# Minimum radius?



## Jack - Freshwater Models (Feb 17, 2008)

I'm working on a track plan and have limited space. Ideally I'd like to have 12' radius but in our small urban lot that just won't happen. I don't have any interest in running super power but may want to run a light 6 or 8 coupled loco. 

Does anyone know how to correlate rigid wheelbase to minimum radius from a practical standpoint. I don't want to include locos with lots of axle side to side play. Wheels would be G1MRA standard more or less.

Your thoughts and insight would be appreciated.

Jack


----------



## Pete Thornton (Jan 2, 2008)

Jack, 

When I built my first garden line, the criteria was that I wanted to run an Aster LNER "Mallard" 4-6-2 (at some un specified future date when I won the lottery !) Most larger Aster's have prototypical wheels so no extra blind drivers, and they require 3m radius. I built my track to a 10' radius, although I confess that one end had a tightening curve in a cutting of about 8' radius for a short stretch (see sig photo below.) 
I've not heard of any model that can't get around a 10' radius, 20' diameter curve.

_(P.S. I never did get an Aster. But visitors locos might have needed the wide curves. It looked great - let me know if you want more photos.) _


----------



## msimpson (Jan 5, 2009)

The rule of thumb is use the biggest radius you can fit in. That said, I spent several years running small 0-4-0's (Ruby, Sammie, Jane) on two foot radius. I had an 8 x 5 table with an oval totaiing about nineteen feet (4 foot diameter circle and two 3 & 1/2 straights). Laugh all you want, but I had a lot of fun and really missed it when the wife took the porch back. Way better than no trains at all. 

An Accucraft Shay needs four foot radius, A Mogul (2-6-0) maybe 30 inches. Roundhouse six-wheeled engines (Lady Anne (0-6-0), Fowler (0-6-2)) have blind center drivers and function as 0-4-0's -- fine on a 4 foot radius. I have a portable layout with 4 1/2 and 5 foot radius that will take most engines, albeit some look better than others. 

But the bigger the radius, the easier it is to pretend you are not running toy trains around a small circle of track I am now plotting a 15 foot radius circle (about 95 feet around), which is huge by comparison to my prior efforts, but only about 2,000 scale feet at 20.3:1 or a quarter mile in 7/8 scale. 

Don't be discouraged -- here is a wonderful example of maximally minimum radius railway. http://www.7-8ths.info/index.php?topic=16680245.0 I think the radius is 13" at the small end of the loop. 

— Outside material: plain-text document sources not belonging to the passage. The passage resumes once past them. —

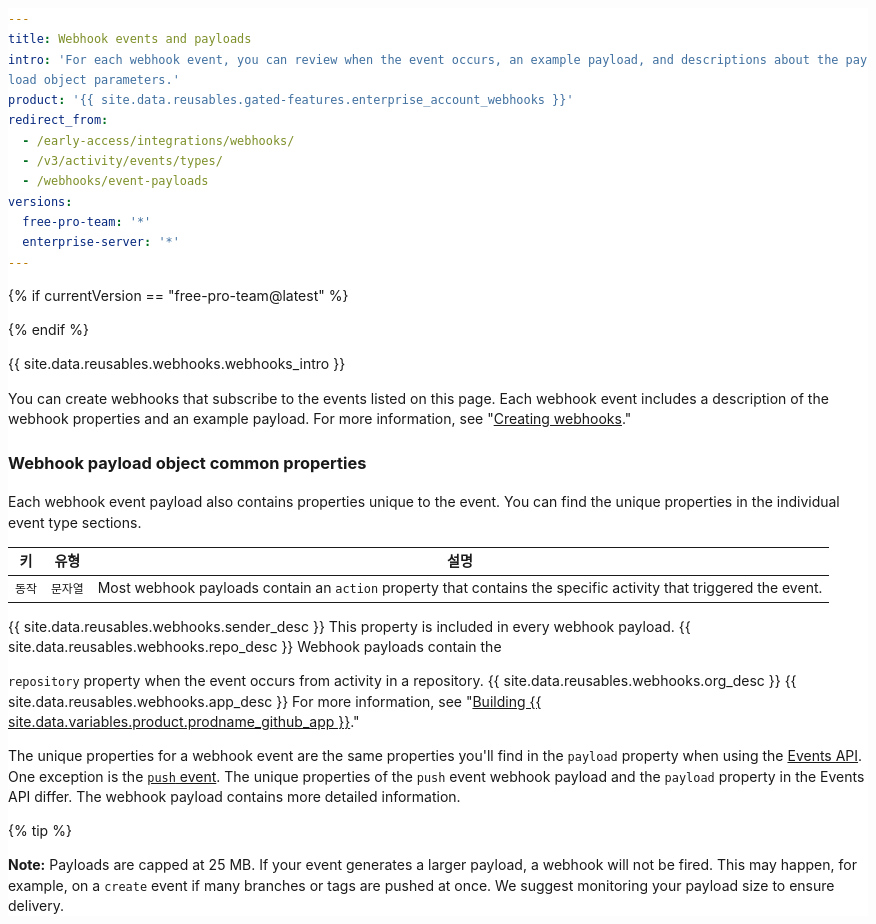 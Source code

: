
 ```yaml
---
title: Webhook events and payloads
intro: 'For each webhook event, you can review when the event occurs, an example payload, and descriptions about the payload object parameters.'
product: '{{ site.data.reusables.gated-features.enterprise_account_webhooks }}'
redirect_from:
  - /early-access/integrations/webhooks/
  - /v3/activity/events/types/
  - /webhooks/event-payloads
versions:
  free-pro-team: '*'
  enterprise-server: '*'
---
```



{% if currentVersion == "free-pro-team@latest" %}

{% endif %}

{{ site.data.reusables.webhooks.webhooks_intro }}

You can create webhooks that subscribe to the events listed on this page. Each webhook event includes a description of the webhook properties and an example payload. For more information, see "[Creating webhooks](/webhooks/creating/)."


### Webhook payload object common properties

Each webhook event payload also contains properties unique to the event. You can find the unique properties in the individual event type sections.

| 키    | 유형    | 설명                                                                                                               |
| ---- | ----- | ---------------------------------------------------------------------------------------------------------------- |
| `동작` | `문자열` | Most webhook payloads contain an `action` property that contains the specific activity that triggered the event. |

{{ site.data.reusables.webhooks.sender_desc }} This property is included in every webhook payload.
{{ site.data.reusables.webhooks.repo_desc }} Webhook payloads contain the 

`repository` property when the event occurs from activity in a repository.
{{ site.data.reusables.webhooks.org_desc }}
{{ site.data.reusables.webhooks.app_desc }} For more information, see "[Building {{ site.data.variables.product.prodname_github_app }}](/apps/building-github-apps/)."

The unique properties for a webhook event are the same properties you'll find in the `payload` property when using the [Events API](/v3/activity/events/). One exception is the [`push` event](#push). The unique properties of the `push` event webhook payload and the `payload` property in the Events API differ. The webhook payload contains more detailed information.

{% tip %}

**Note:** Payloads are capped at 25 MB. If your event generates a larger payload, a webhook will not be fired. This may happen, for example, on a `create` event if many branches or tags are pushed at once. We suggest monitoring your payload size to ensure delivery.
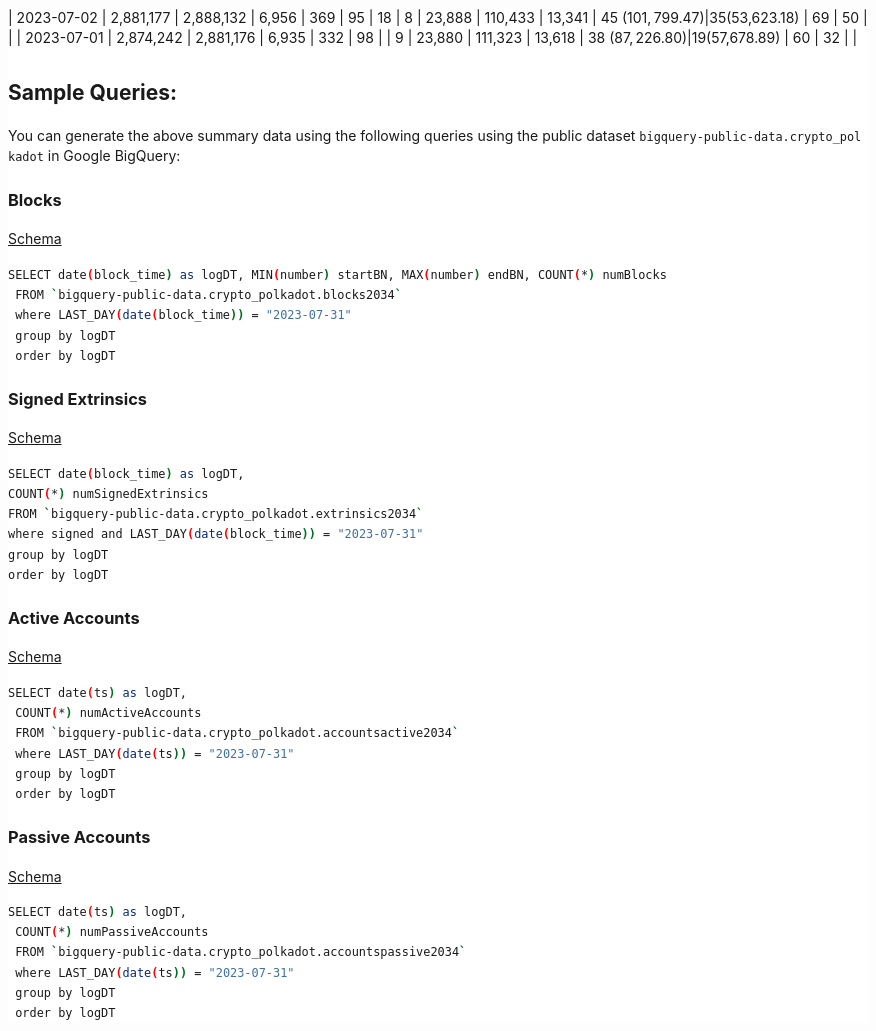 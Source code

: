 | 2023-07-02 | 2,881,177 | 2,888,132 | 6,956 | 369 | 95 | 18 | 8 | 23,888 | 110,433 | 13,341  | 45 ($101,799.47) | 35 ($53,623.18) | 69 | 50 |  |
| 2023-07-01 | 2,874,242 | 2,881,176 | 6,935 | 332 | 98 |  | 9 | 23,880 | 111,323 | 13,618  | 38 ($87,226.80) | 19 ($57,678.89) | 60 | 32 |  |

## Sample Queries:
You can generate the above summary data using the following queries using the public dataset `bigquery-public-data.crypto_polkadot` in Google BigQuery:


### Blocks 

[Schema](https://github.com/colorfulnotion/substrate-etl/blob/main/schema/blocks.json)

```bash
SELECT date(block_time) as logDT, MIN(number) startBN, MAX(number) endBN, COUNT(*) numBlocks 
 FROM `bigquery-public-data.crypto_polkadot.blocks2034`  
 where LAST_DAY(date(block_time)) = "2023-07-31" 
 group by logDT 
 order by logDT
```

### Signed Extrinsics 

[Schema](https://github.com/colorfulnotion/substrate-etl/blob/main/schema/extrinsics.json)

```bash
SELECT date(block_time) as logDT, 
COUNT(*) numSignedExtrinsics 
FROM `bigquery-public-data.crypto_polkadot.extrinsics2034`  
where signed and LAST_DAY(date(block_time)) = "2023-07-31" 
group by logDT 
order by logDT
```

### Active Accounts 

[Schema](https://github.com/colorfulnotion/substrate-etl/blob/main/schema/accountsactive.json)

```bash
SELECT date(ts) as logDT, 
 COUNT(*) numActiveAccounts 
 FROM `bigquery-public-data.crypto_polkadot.accountsactive2034` 
 where LAST_DAY(date(ts)) = "2023-07-31" 
 group by logDT 
 order by logDT
```

### Passive Accounts 

[Schema](https://github.com/colorfulnotion/substrate-etl/blob/main/schema/accountspassive.json)

```bash
SELECT date(ts) as logDT, 
 COUNT(*) numPassiveAccounts 
 FROM `bigquery-public-data.crypto_polkadot.accountspassive2034` 
 where LAST_DAY(date(ts)) = "2023-07-31" 
 group by logDT 
 order by logDT
```
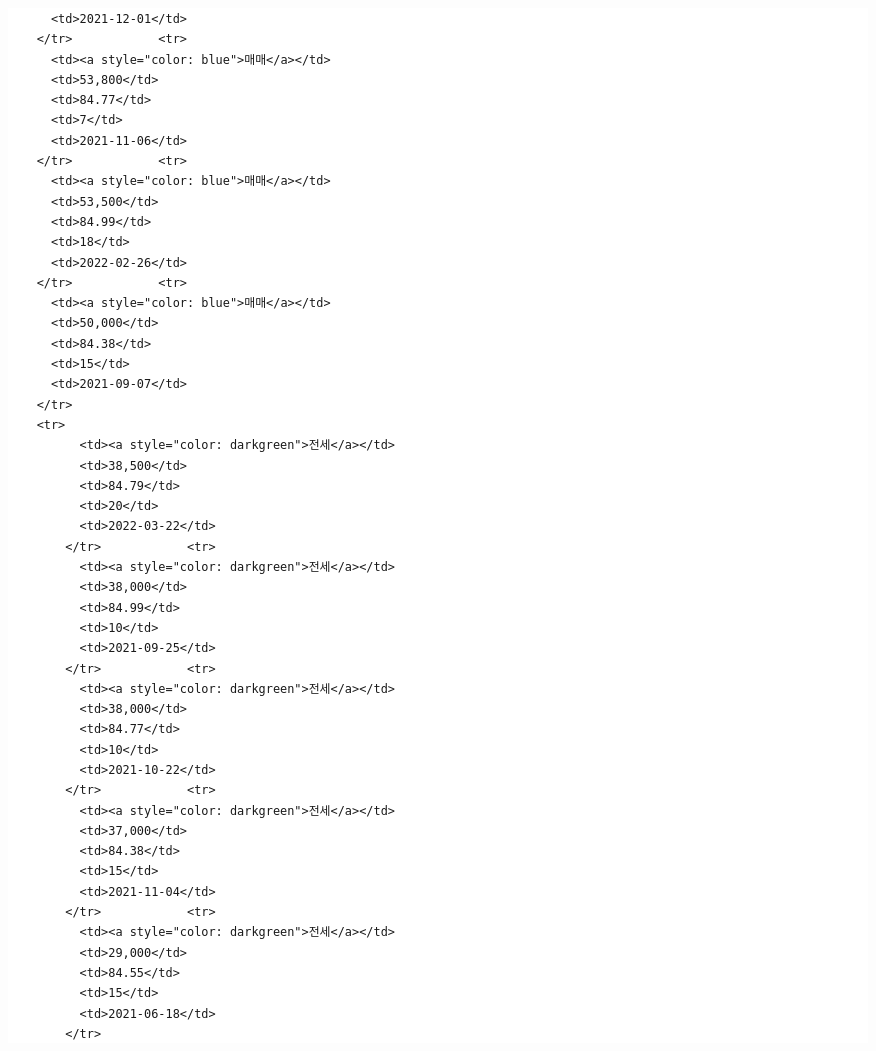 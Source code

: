          <td>2021-12-01</td>
        </tr>            <tr>
          <td><a style="color: blue">매매</a></td>
          <td>53,800</td>
          <td>84.77</td>
          <td>7</td>
          <td>2021-11-06</td>
        </tr>            <tr>
          <td><a style="color: blue">매매</a></td>
          <td>53,500</td>
          <td>84.99</td>
          <td>18</td>
          <td>2022-02-26</td>
        </tr>            <tr>
          <td><a style="color: blue">매매</a></td>
          <td>50,000</td>
          <td>84.38</td>
          <td>15</td>
          <td>2021-09-07</td>
        </tr>        
        <tr>
              <td><a style="color: darkgreen">전세</a></td>
              <td>38,500</td>
              <td>84.79</td>
              <td>20</td>
              <td>2022-03-22</td>
            </tr>            <tr>
              <td><a style="color: darkgreen">전세</a></td>
              <td>38,000</td>
              <td>84.99</td>
              <td>10</td>
              <td>2021-09-25</td>
            </tr>            <tr>
              <td><a style="color: darkgreen">전세</a></td>
              <td>38,000</td>
              <td>84.77</td>
              <td>10</td>
              <td>2021-10-22</td>
            </tr>            <tr>
              <td><a style="color: darkgreen">전세</a></td>
              <td>37,000</td>
              <td>84.38</td>
              <td>15</td>
              <td>2021-11-04</td>
            </tr>            <tr>
              <td><a style="color: darkgreen">전세</a></td>
              <td>29,000</td>
              <td>84.55</td>
              <td>15</td>
              <td>2021-06-18</td>
            </tr>        
     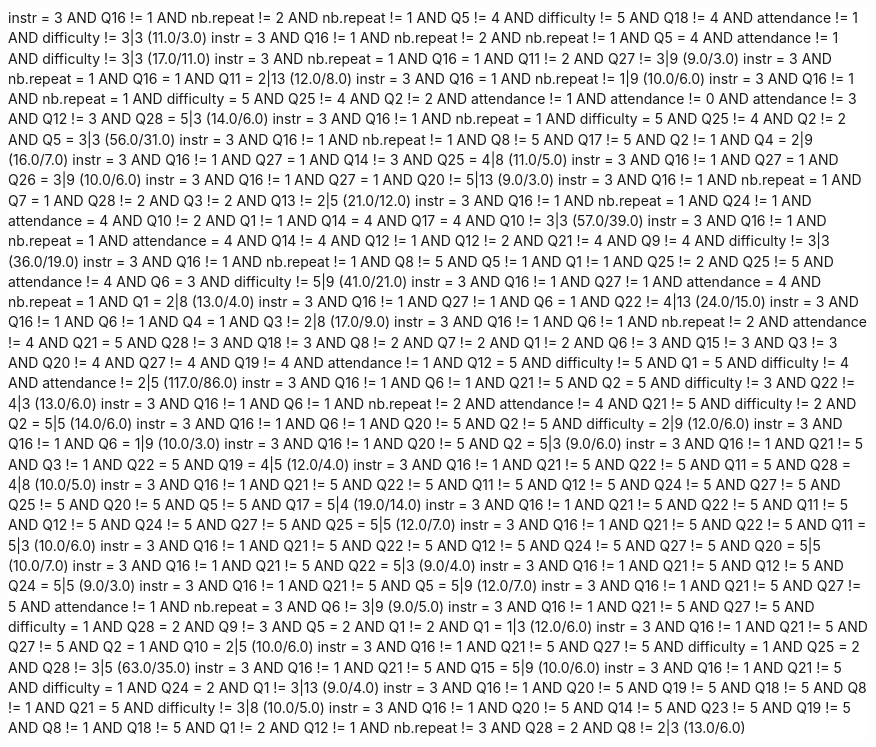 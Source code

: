 instr = 3 AND Q16 != 1 AND nb.repeat != 2 AND nb.repeat != 1 AND Q5 != 4 AND difficulty != 5 AND Q18 != 4 AND attendance != 1 AND difficulty != 3|3 (11.0/3.0)
instr = 3 AND Q16 != 1 AND nb.repeat != 2 AND nb.repeat != 1 AND Q5 = 4 AND attendance != 1 AND difficulty != 3|3 (17.0/11.0)
instr = 3 AND nb.repeat = 1 AND Q16 = 1 AND Q11 != 2 AND Q27 != 3|9 (9.0/3.0)
instr = 3 AND nb.repeat = 1 AND Q16 = 1 AND Q11 = 2|13 (12.0/8.0)
instr = 3 AND Q16 = 1 AND nb.repeat != 1|9 (10.0/6.0)
instr = 3 AND Q16 != 1 AND nb.repeat = 1 AND difficulty = 5 AND Q25 != 4 AND Q2 != 2 AND attendance != 1 AND attendance != 0 AND attendance != 3 AND Q12 != 3 AND Q28 = 5|3 (14.0/6.0)
instr = 3 AND Q16 != 1 AND nb.repeat = 1 AND difficulty = 5 AND Q25 != 4 AND Q2 != 2 AND Q5 = 3|3 (56.0/31.0)
instr = 3 AND Q16 != 1 AND nb.repeat != 1 AND Q8 != 5 AND Q17 != 5 AND Q2 != 1 AND Q4 = 2|9 (16.0/7.0)
instr = 3 AND Q16 != 1 AND Q27 = 1 AND Q14 != 3 AND Q25 = 4|8 (11.0/5.0)
instr = 3 AND Q16 != 1 AND Q27 = 1 AND Q26 = 3|9 (10.0/6.0)
instr = 3 AND Q16 != 1 AND Q27 = 1 AND Q20 != 5|13 (9.0/3.0)
instr = 3 AND Q16 != 1 AND nb.repeat = 1 AND Q7 = 1 AND Q28 != 2 AND Q3 != 2 AND Q13 != 2|5 (21.0/12.0)
instr = 3 AND Q16 != 1 AND nb.repeat = 1 AND Q24 != 1 AND attendance = 4 AND Q10 != 2 AND Q1 != 1 AND Q14 = 4 AND Q17 = 4 AND Q10 != 3|3 (57.0/39.0)
instr = 3 AND Q16 != 1 AND nb.repeat = 1 AND attendance = 4 AND Q14 != 4 AND Q12 != 1 AND Q12 != 2 AND Q21 != 4 AND Q9 != 4 AND difficulty != 3|3 (36.0/19.0)
instr = 3 AND Q16 != 1 AND nb.repeat != 1 AND Q8 != 5 AND Q5 != 1 AND Q1 != 1 AND Q25 != 2 AND Q25 != 5 AND attendance != 4 AND Q6 = 3 AND difficulty != 5|9 (41.0/21.0)
instr = 3 AND Q16 != 1 AND Q27 != 1 AND attendance = 4 AND nb.repeat = 1 AND Q1 = 2|8 (13.0/4.0)
instr = 3 AND Q16 != 1 AND Q27 != 1 AND Q6 = 1 AND Q22 != 4|13 (24.0/15.0)
instr = 3 AND Q16 != 1 AND Q6 != 1 AND Q4 = 1 AND Q3 != 2|8 (17.0/9.0)
instr = 3 AND Q16 != 1 AND Q6 != 1 AND nb.repeat != 2 AND attendance != 4 AND Q21 = 5 AND Q28 != 3 AND Q18 != 3 AND Q8 != 2 AND Q7 != 2 AND Q1 != 2 AND Q6 != 3 AND Q15 != 3 AND Q3 != 3 AND Q20 != 4 AND Q27 != 4 AND Q19 != 4 AND attendance != 1 AND Q12 = 5 AND difficulty != 5 AND Q1 = 5 AND difficulty != 4 AND attendance != 2|5 (117.0/86.0)
instr = 3 AND Q16 != 1 AND Q6 != 1 AND Q21 != 5 AND Q2 = 5 AND difficulty != 3 AND Q22 != 4|3 (13.0/6.0)
instr = 3 AND Q16 != 1 AND Q6 != 1 AND nb.repeat != 2 AND attendance != 4 AND Q21 != 5 AND difficulty != 2 AND Q2 = 5|5 (14.0/6.0)
instr = 3 AND Q16 != 1 AND Q6 != 1 AND Q20 != 5 AND Q2 != 5 AND difficulty = 2|9 (12.0/6.0)
instr = 3 AND Q16 != 1 AND Q6 = 1|9 (10.0/3.0)
instr = 3 AND Q16 != 1 AND Q20 != 5 AND Q2 = 5|3 (9.0/6.0)
instr = 3 AND Q16 != 1 AND Q21 != 5 AND Q3 != 1 AND Q22 = 5 AND Q19 = 4|5 (12.0/4.0)
instr = 3 AND Q16 != 1 AND Q21 != 5 AND Q22 != 5 AND Q11 = 5 AND Q28 = 4|8 (10.0/5.0)
instr = 3 AND Q16 != 1 AND Q21 != 5 AND Q22 != 5 AND Q11 != 5 AND Q12 != 5 AND Q24 != 5 AND Q27 != 5 AND Q25 != 5 AND Q20 != 5 AND Q5 != 5 AND Q17 = 5|4 (19.0/14.0)
instr = 3 AND Q16 != 1 AND Q21 != 5 AND Q22 != 5 AND Q11 != 5 AND Q12 != 5 AND Q24 != 5 AND Q27 != 5 AND Q25 = 5|5 (12.0/7.0)
instr = 3 AND Q16 != 1 AND Q21 != 5 AND Q22 != 5 AND Q11 = 5|3 (10.0/6.0)
instr = 3 AND Q16 != 1 AND Q21 != 5 AND Q22 != 5 AND Q12 != 5 AND Q24 != 5 AND Q27 != 5 AND Q20 = 5|5 (10.0/7.0)
instr = 3 AND Q16 != 1 AND Q21 != 5 AND Q22 = 5|3 (9.0/4.0)
instr = 3 AND Q16 != 1 AND Q21 != 5 AND Q12 != 5 AND Q24 = 5|5 (9.0/3.0)
instr = 3 AND Q16 != 1 AND Q21 != 5 AND Q5 = 5|9 (12.0/7.0)
instr = 3 AND Q16 != 1 AND Q21 != 5 AND Q27 != 5 AND attendance != 1 AND nb.repeat = 3 AND Q6 != 3|9 (9.0/5.0)
instr = 3 AND Q16 != 1 AND Q21 != 5 AND Q27 != 5 AND difficulty = 1 AND Q28 = 2 AND Q9 != 3 AND Q5 = 2 AND Q1 != 2 AND Q1 = 1|3 (12.0/6.0)
instr = 3 AND Q16 != 1 AND Q21 != 5 AND Q27 != 5 AND Q2 = 1 AND Q10 = 2|5 (10.0/6.0)
instr = 3 AND Q16 != 1 AND Q21 != 5 AND Q27 != 5 AND difficulty = 1 AND Q25 = 2 AND Q28 != 3|5 (63.0/35.0)
instr = 3 AND Q16 != 1 AND Q21 != 5 AND Q15 = 5|9 (10.0/6.0)
instr = 3 AND Q16 != 1 AND Q21 != 5 AND difficulty = 1 AND Q24 = 2 AND Q1 != 3|13 (9.0/4.0)
instr = 3 AND Q16 != 1 AND Q20 != 5 AND Q19 != 5 AND Q18 != 5 AND Q8 != 1 AND Q21 = 5 AND difficulty != 3|8 (10.0/5.0)
instr = 3 AND Q16 != 1 AND Q20 != 5 AND Q14 != 5 AND Q23 != 5 AND Q19 != 5 AND Q8 != 1 AND Q18 != 5 AND Q1 != 2 AND Q12 != 1 AND nb.repeat != 3 AND Q28 = 2 AND Q8 != 2|3 (13.0/6.0) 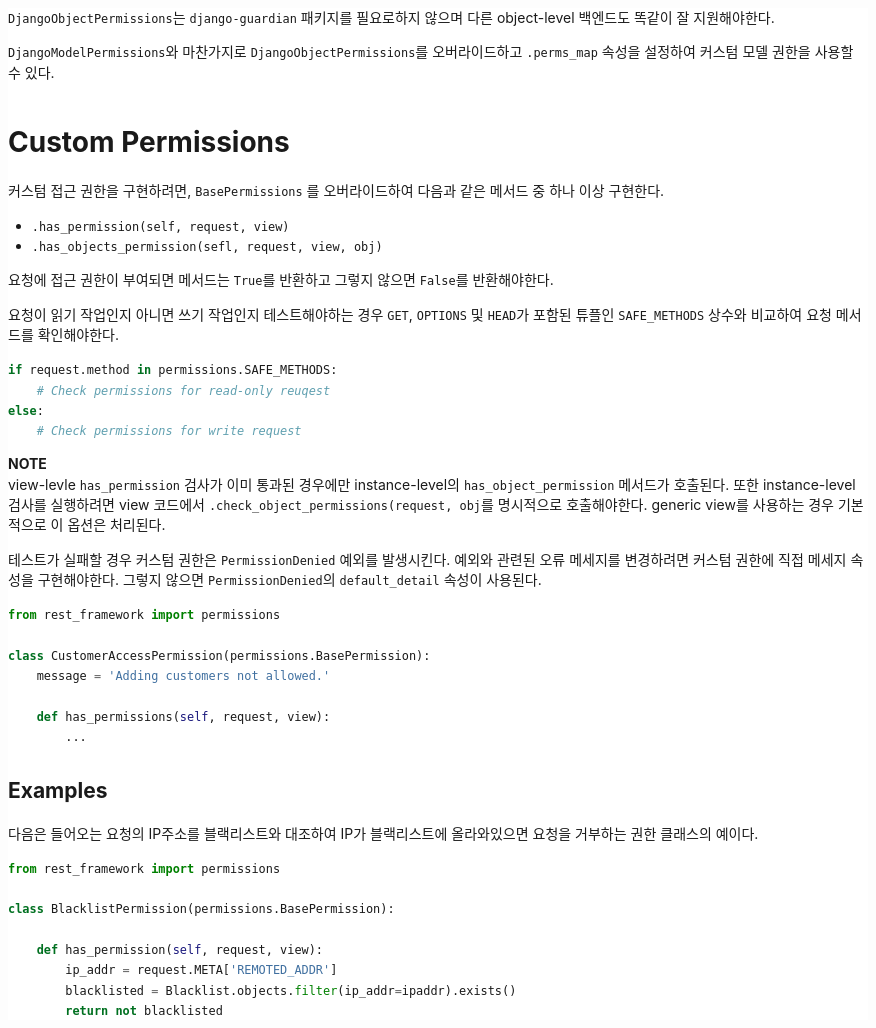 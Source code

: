 `DjangoObjectPermissions`는 `django-guardian` 패키지를 필요로하지 않으며 다른 object-level 백엔드도 똑같이 잘 지원해야한다. 

`DjangoModelPermissions`와 마찬가지로 `DjangoObjectPermissions`를 오버라이드하고 `.perms_map` 속성을 설정하여 커스텀 모델 권한을 사용할 수 있다. 


# Custom Permissions
커스텀 접근 권한을 구현하려면, `BasePermissions` 를 오버라이드하여 다음과 같은 메서드 중 하나 이상 구현한다.

- `.has_permission(self, request, view)`
- `.has_objects_permission(sefl, request, view, obj)`

요청에 접근 권한이 부여되면 메서드는 `True`를 반환하고 그렇지 않으면 `False`를 반환해야한다. 

요청이 읽기 작업인지 아니면 쓰기 작업인지 테스트해야하는 경우 `GET`, `OPTIONS` 및 `HEAD`가 포함된 튜플인 `SAFE_METHODS` 상수와 비교하여 요청 메서드를 확인해야한다. 

```python
if request.method in permissions.SAFE_METHODS:
	# Check permissions for read-only reuqest
else: 
	# Check permissions for write request
```

**NOTE**  
view-levle `has_permission` 검사가 이미 통과된 경우에만 instance-level의 `has_object_permission` 메서드가 호출된다. 
또한 instance-level 검사를 실행하려면 view 코드에서 `.check_object_permissions(request, obj`를 명시적으로 호출해야한다. generic view를 사용하는 경우 기본적으로 이 옵션은 처리된다. 


테스트가 실패할 경우 커스텀 권한은 `PermissionDenied` 예외를 발생시킨다. 예외와 관련된 오류 메세지를 변경하려면 커스텀 권한에 직접 메세지 속성을 구현해야한다. 그렇지 않으면 `PermissionDenied`의 `default_detail` 속성이 사용된다. 

```python
from rest_framework import permissions

class CustomerAccessPermission(permissions.BasePermission):
	message = 'Adding customers not allowed.'
	
	def has_permissions(self, request, view):
		...
```

## Examples
다음은 들어오는 요청의 IP주소를 블랙리스트와 대조하여 IP가 블랙리스트에 올라와있으면 요청을 거부하는 권한 클래스의 예이다. 

```python
from rest_framework import permissions

class BlacklistPermission(permissions.BasePermission):

	def has_permission(self, request, view):
		ip_addr = request.META['REMOTED_ADDR']
		blacklisted = Blacklist.objects.filter(ip_addr=ipaddr).exists()
		return not blacklisted
```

Best regards & happy building, Mike


----------



## coyote97 (Apr 5, 2009)

there are always some things to consider:

-the sharper the curves, the less safe is operation. Sharp curves and steep grades may leed to derailments.
-the prototypical RR have some rules regarding guidance on track. Therefore the decissions were made if to drive standard or narrow gauge when building the RR.
-->I always would prefer a narrow gauge RR if u just have space for "sharper" curves. 

Maybe this may be an interesting example for you:
In germany, standard gauge railroads have a min. radius of 300m, what would be 14,77m in 1:20,3 or 48 ft.
Sidebranches went down to 180m (8,8m in 1:20,3 or 29 ft.)
The swiss narrow gauge RR have some curves with R35m (1,7m or 5,7 ft.)

The D&RGW 72m (238ft.) what would give 3,56m (11,7 ft.) in 1:20,3 

The Uintah (lol--thatfor my absolute favorite!!!!) they had 7,5 % inclines and curves with 88 ft. rad.. That would give 4,3 ft rad. in 1:20,3.

If u look how absolutely "to-the-edge" the Uintah RR was, i would suggest to run a G scale narrowgauge with a min. rad. of 4 ft. 

All other thing wont run safe or look some kinda...mmmmfffnnn...strange.


Greetings
Frank


----------



## Jack - Freshwater Models (Feb 17, 2008)

No grades allowed on this track. In the past my interest has been mainly in 1:32 scale but lately I am more and more attracted to small NG locos. Mikes comments are allowing me to further consider 6' radius. 

Jack


----------



## Tom Bowdler (Jan 3, 2008)

My former garden railway, built in the early '90s, was composed of "large" 4' radius curves (in the days when 2' radius was common) until I discovered live steam when I leveled it and increased the curves to "gigantic" 5' radius. It stayed that way until abandonment in 2006. My largest locos were an Accucraft C-16 and Mogul which traversed the road just fine along with a host of smaller locos. Once a visiting K-27 made some runs. From my experience 5' radius allows lots of possibilities but my new 10' radius track is even better. ;>) 
Have fun, 
Tom


----------